Dans un recoin de ma tête depuis des années, il y avait cette promesse : lire un jour le récit de Carlo Levi, considéré comme un événement majeur de la littérature. C’est maintenant chose faite. Avec un seul regret : celui d’avoir attendu si longtemps. Et une seule envie : vous convier à le découvrir à votre tour, si ce n’est déjà fait.

En 1935, l’auteur a 33 ans. Turinois, diplômé en médecine, artiste peintre et écrivain, militant antifasciste – il a fondé en 1930 le mouvement Justice et Liberté -, son activité politique lui vaut d’être « confiné », c’est-à-dire envoyé en résidence surveillée, à Aliano (ou Gagliano selon la prononciation locale), un village parmi les plus pauvres d’une des plus pauvres régions d’Italie, la Basilicate.

De son séjour forcé, dans « cette terre sans consolation ni douceur, où le paysan vit, dans la misère et l’éloignement, sa vie immobile sur un sol aride en face de la mort », il ramènera un récit admirable en tous points.

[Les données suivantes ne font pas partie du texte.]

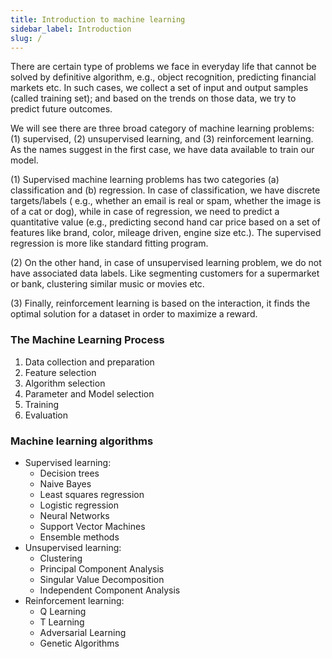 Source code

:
 ```yaml
---
title: Introduction to machine learning
sidebar_label: Introduction
slug: /
---
```


There are certain type of problems we face in everyday life that cannot be
solved by definitive algorithm, e.g., object recognition, predicting financial
markets etc. In such cases, we collect a set of input and output samples (called
training set); and based on the trends on those data, we try to predict future
outcomes.

We will see there are three broad category of machine learning problems: (1)
supervised, (2) unsupervised learning, and (3) reinforcement learning. As the
names suggest in the first case, we have data available to train our model.

(1) Supervised machine learning problems has two categories (a) classification
and (b) regression. In case of classification, we have discrete targets/labels (
e.g., whether an email is real or spam, whether the image is of a cat or dog),
while in case of regression, we need to predict a quantitative value (e.g.,
predicting second hand car price based on a set of features like brand, color,
mileage driven, engine size etc.). The supervised regression is more like
standard fitting program.

(2) On the other hand, in case of unsupervised learning problem, we do not have
associated data labels. Like segmenting customers for a supermarket or bank,
clustering similar music or movies etc.

(3) Finally, reinforcement learning is based on the interaction, it finds the
optimal solution for a dataset in order to maximize a reward.

### The Machine Learning Process
1. Data collection and preparation
2. Feature selection
3. Algorithm selection
4. Parameter and Model selection
5. Training
6. Evaluation

### Machine learning algorithms
+ Supervised learning:
    - Decision trees
    - Naive Bayes
    - Least squares regression
    - Logistic regression
    - Neural Networks
    - Support Vector Machines
    - Ensemble methods
+ Unsupervised learning:
    - Clustering
    - Principal Component Analysis
    - Singular Value Decomposition
    - Independent Component Analysis
+ Reinforcement learning:
    - Q Learning
    - T Learning
    - Adversarial Learning
    - Genetic Algorithms
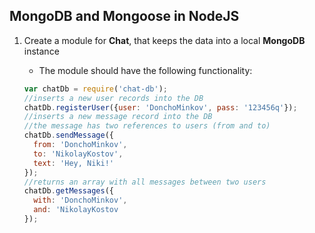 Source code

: ## MongoDB and Mongoose in NodeJS

1. Create a module for **Chat**, that keeps the data into a local **MongoDB** instance
    * The module should have the following functionality:

	```javascript
	var chatDb = require('chat-db');
	//inserts a new user records into the DB
	chatDb.registerUser({user: 'DonchoMinkov', pass: '123456q'});
	//inserts a new message record into the DB
	//the message has two references to users (from and to)
	chatDb.sendMessage({
	  from: 'DonchoMinkov',
	  to: 'NikolayKostov',
	  text: 'Hey, Niki!'
	});
	//returns an array with all messages between two users
	chatDb.getMessages({
	  with: 'DonchoMinkov',
	  and: 'NikolayKostov
	});
	```

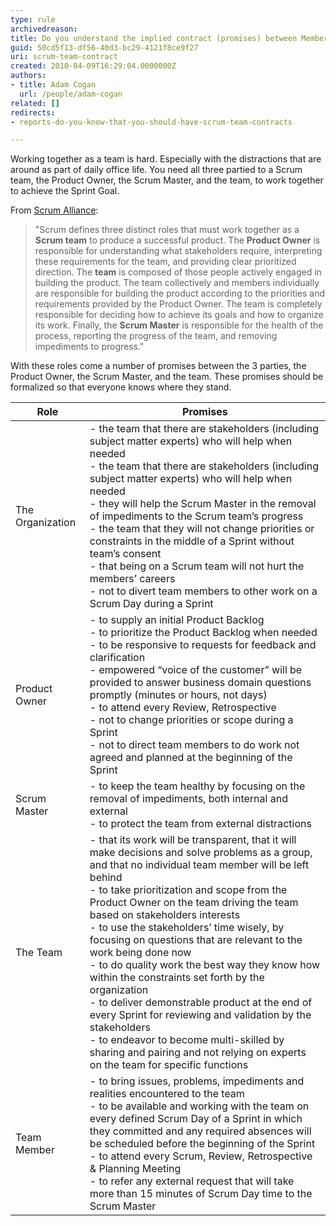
 ```yaml
---
type: rule
archivedreason: 
title: Do you understand the implied contract (promises) between Members of the Scrum Team?
guid: 50cd5f13-df56-40d3-bc29-4121f8ce9f27
uri: scrum-team-contract
created: 2010-04-09T16:29:04.0000000Z
authors:
- title: Adam Cogan
  url: /people/adam-cogan
related: []
redirects: 
- reports-do-you-know-that-you-should-have-scrum-team-contracts

---
```


Working together as a team is hard. Especially with the distractions that are around as part of daily office life. You need all three partied to a Scrum team, the Product Owner, the Scrum Master, and the team, to work together to achieve the Sprint Goal.

<!--endintro-->

From [Scrum Alliance](https://www.scrumalliance.org/):

> "Scrum defines three distinct roles that must work together as a **Scrum team** to produce a successful product. The **Product Owner** is responsible for understanding what stakeholders require, interpreting these requirements for the team, and providing clear prioritized direction. The **team** is composed of those people actively engaged in building the product. The team collectively and members individually are responsible for building the product according to the priorities and requirements provided by the Product Owner. The team is completely responsible for deciding how to achieve its goals and how to organize its work. Finally, the **Scrum Master** is responsible for the health of the process, reporting the progress of the team, and removing impediments to progress."

With these roles come a number of promises between the 3 parties, the Product Owner, the Scrum Master, and the team. These promises should be formalized so that everyone knows where they stand.

| **Role** | **Promises** |
| --- | --- |
| The Organization | - the team that there are stakeholders (including subject matter experts) who will help when needed <br> - the team that there are stakeholders (including subject matter experts) who will help when needed <br> - they will help the Scrum Master in the removal of impediments to the Scrum team’s progress <br> - the team that they will not change priorities or constraints in the middle of a Sprint without team’s consent <br> - that being on a Scrum team will not hurt the members’ careers <br> - not to divert team members to other work on a Scrum Day during a Sprint |
| Product Owner | - to supply an initial Product Backlog <br> - to prioritize the Product Backlog when needed <br> - to be responsive to requests for feedback and clarification <br> - empowered “voice of the customer” will be provided to answer business domain questions promptly (minutes or hours, not days) <br> - to attend every Review, Retrospective <br> - not to change priorities or scope during a Sprint <br> - not to direct team members to do work not agreed and planned at the beginning of the Sprint |
| Scrum Master | - to keep the team healthy by focusing on the removal of impediments, both internal and external <br> - to protect the team from external distractions |
| The Team | - that its work will be transparent, that it will make decisions and solve problems as a group, and that no individual team member will be left behind <br> - to take prioritization and scope from the Product Owner on the team driving the team based on stakeholders interests <br> - to use the stakeholders’ time wisely, by focusing on questions that are relevant to the work being done now <br> - to do quality work the best way they know how within the constraints set forth by the organization <br> - to deliver demonstrable product at the end of every Sprint for reviewing and validation by the stakeholders <br> - to endeavor to become multi-skilled by sharing and pairing and not relying on experts on the team for specific functions |
| Team Member | - to bring issues, problems, impediments and realities encountered to the team <br> - to be available and working with the team on every defined Scrum Day of a Sprint in which they committed and any required absences will be scheduled before the beginning of the Sprint <br> - to attend every Scrum, Review, Retrospective &amp; Planning Meeting <br> - to refer any external request that will take more than 15 minutes of Scrum Day time to the Scrum Master |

Bien sûr, il y a le témoignage, exceptionnel, sur une réalité historique, sur ce que fut l’Italie du sud. Une Italie rurale encore plongée dans la féodalité. Comme le note l’éditeur (poche Folio) dans la présentation : «les habitants de ce pays se sentent tellement abandonnés qu’ils disent qu’ils ne sont pas des chrétiens, que « le Christ s’est arrêté à Eboli ». Certes, “sur cette terre sombre, sans péché et sans rédemption, où le mal n’est pas un fait moral, mais une douleur terrestre, le Christ n’est jamais descendu“. La vie quotidienne de ces gens frustes et douloureux, à qui l’auteur avait su inspirer confiance et plaire, leurs rêves, leurs croyances, leurs amours, leurs coutumes, leurs petites rivalités et leurs grands drames, tout cela compose une série de tableaux minutieusement peints» […] Nous sommes ici à l’exact opposé du misérabilisme : le récit de Carlo Levi est porté par l’humanité et la solidarité. Il laisse apparaître, de-ci de-là, une analyse sociologique et politique du monde qu’il découvre. Sans que jamais, cependant, l’œuvre tourne au pensum.

Car il y a l’écriture aussi, d’une élégance rare. Ce Levi-là est un authentique écrivain 1C’est quand le patronyme se termine en –y que les choses se gâtent…. Il excelle dans l’art du portrait, dans la description. Il trousse à merveille les anecdotes. Et il construit parfaitement son récit. Chaque chapitre aborde une thématique différente, certes, mais le tout est lié par une narration chronologique.

Un « indépassable », vous dis-je !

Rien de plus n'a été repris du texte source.